Rezension zu "Die Schneekönigin - Kristalle aus Eis und Blut" von C. E. Bernard
„Die Schneekönigin“ von Hans Christian Andersen war in meiner Kindheit eines meiner liebsten Märchen – vielleicht auch, wenn ich heute so darüber nachdenke, weil es mal nicht um Prinzessinnen ging, die von starken Prinzen gerettet werden, sondern um ein kluges, furchtloses Mädchen, das sich auf eine beschwerliche Reise begibt, um ihren Freund aus den Fängen der Schneekönigin zu befreien. Laut dem Nachwort ist das wohl auch einer der Gründe dafür, dass C. E. Bernard sich für ihre Märchenadaption für genau diesen Stoff entschieden hat.
Denn auch in ihrer Adaption des Märchenstoffes geht es um eine starke, junge Frau, die das Schicksal derer, die sie liebt, in die eigene Hand nimmt. Greta lebt als Burgherrin im Norden Norwegens, doch das Leben, das sie und ihr Volk führen, wird bedroht durch das Schmelzen des Eises, was fast schon eine Parabel ist auf unser Leben im 21. Jahrhundert und die Auswirkungen des Klimawandels.
Doch „Die Schneekönigin“ spielt Mitte des 19. Jahrhunderts – C. E. Bernard erzählt von einer fast schon modernen Gesellschaft, in der Frauen seit jeher das Zepter in der Hand haben, abgeschottet vom Patriarchat in den Städten. Dieser Aspekt ist für mich zentral für eine Märchen-Neuerzählung – dass sie unsere heutigen Werte auf eine märchenhafte Handlung adaptiert.
Das ist C. E. Bernard gelungen – ebenso wie das magische Setting und die faszinierende Geschichte um Greta, die sich auf eine gefährliche Reise begibt, um die Schneekönigin um Hilfe für ihren kranken Sohn anzuflehen. Es ist eine abenteuerliche Heldinnen-Reise voller magischer Geschöpfe und spannender Wendungen, die in einem ebenso unerwarteten wie bewegenden und bedeutungsschweren Ende gipfelt. Erzählt in einer wunderbar bildhaften Sprache, die die eisige Kälte des Nordens fast greifbar macht.
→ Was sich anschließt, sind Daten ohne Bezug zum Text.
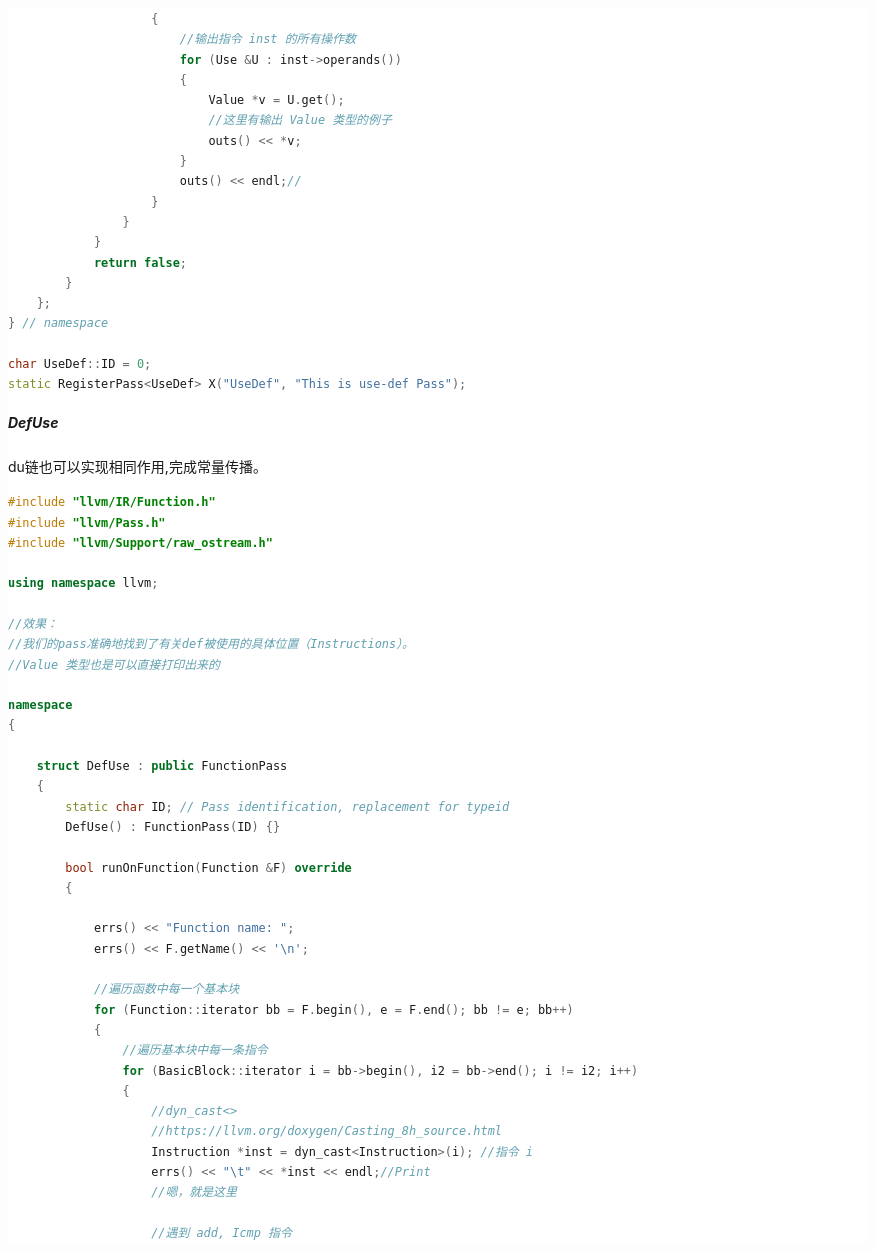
 ```c++
                    {
                        //输出指令 inst 的所有操作数
                        for (Use &U : inst->operands())
                        {
                            Value *v = U.get();
                            //这里有输出 Value 类型的例子
                            outs() << *v;
                        }
                        outs() << endl;//
                    }
                }
            }
            return false;
        }
    };
} // namespace

char UseDef::ID = 0;
static RegisterPass<UseDef> X("UseDef", "This is use-def Pass");
```

##### DefUse

du链也可以实现相同作用,完成常量传播。

```c++
#include "llvm/IR/Function.h"
#include "llvm/Pass.h"
#include "llvm/Support/raw_ostream.h"

using namespace llvm;

//效果：
//我们的pass准确地找到了有关def被使用的具体位置（Instructions）。
//Value 类型也是可以直接打印出来的

namespace
{

    struct DefUse : public FunctionPass
    {
        static char ID; // Pass identification, replacement for typeid
        DefUse() : FunctionPass(ID) {}

        bool runOnFunction(Function &F) override
        {

            errs() << "Function name: ";
            errs() << F.getName() << '\n';

            //遍历函数中每一个基本块
            for (Function::iterator bb = F.begin(), e = F.end(); bb != e; bb++)
            {
                //遍历基本块中每一条指令
                for (BasicBlock::iterator i = bb->begin(), i2 = bb->end(); i != i2; i++)
                {
                    //dyn_cast<>
                    //https://llvm.org/doxygen/Casting_8h_source.html
                    Instruction *inst = dyn_cast<Instruction>(i); //指令 i
                    errs() << "\t" << *inst << endl;//Print
                    //嗯，就是这里

                    //遇到 add, Icmp 指令
``` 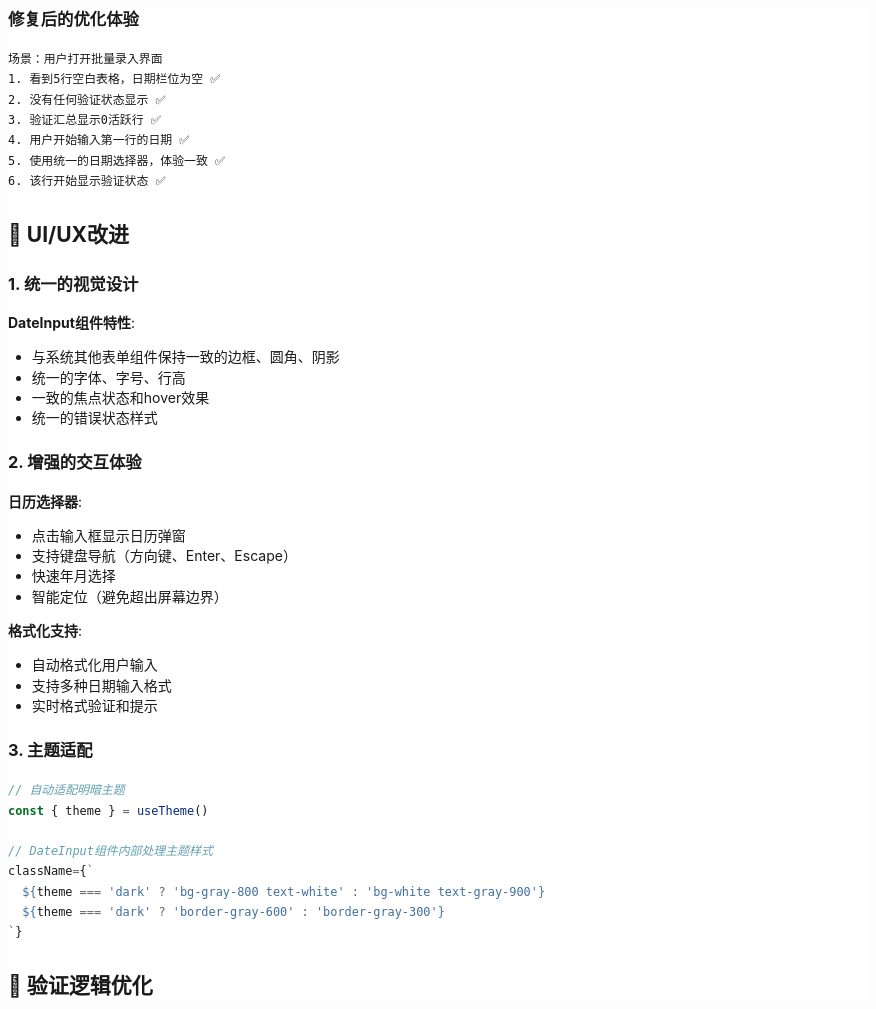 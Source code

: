 ### 修复后的优化体验

```
场景：用户打开批量录入界面
1. 看到5行空白表格，日期栏位为空 ✅
2. 没有任何验证状态显示 ✅
3. 验证汇总显示0活跃行 ✅
4. 用户开始输入第一行的日期 ✅
5. 使用统一的日期选择器，体验一致 ✅
6. 该行开始显示验证状态 ✅
```

## 🎨 UI/UX改进

### 1. 统一的视觉设计

**DateInput组件特性**:

- 与系统其他表单组件保持一致的边框、圆角、阴影
- 统一的字体、字号、行高
- 一致的焦点状态和hover效果
- 统一的错误状态样式

### 2. 增强的交互体验

**日历选择器**:

- 点击输入框显示日历弹窗
- 支持键盘导航（方向键、Enter、Escape）
- 快速年月选择
- 智能定位（避免超出屏幕边界）

**格式化支持**:

- 自动格式化用户输入
- 支持多种日期输入格式
- 实时格式验证和提示

### 3. 主题适配

```typescript
// 自动适配明暗主题
const { theme } = useTheme()

// DateInput组件内部处理主题样式
className={`
  ${theme === 'dark' ? 'bg-gray-800 text-white' : 'bg-white text-gray-900'}
  ${theme === 'dark' ? 'border-gray-600' : 'border-gray-300'}
`}
```

## 🔄 验证逻辑优化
Besonders gut gefällt mir dabei, dass C. E. Bernard immer wieder Bezug nimmt auf die Vorlage von Hans Christian Andersen und bestimmte Elemente des Stoffes aufgreift und neu deutet. Das einzige, was ich mir noch gewünscht hätte, wäre ein tieferer Einblick in die Figuren und ihr Leben gewesen – Greta steht klar im Fokus, aber es kommen außer ihr so viele weitere, faszinierende Charaktere vor. Ich hätte gern noch einige von ihnen näher kennengelernt. Das ist aber nur ein kleiner Kritikpunkt an dieser herrlich düsteren und wunderbar inszenierten Märchenadaption, aus der wir (ganz im Sinne eines traditionellen Märchens) am Ende sogar einige wichtige Lehren für unser heutiges Leben ziehen können. Chapeau!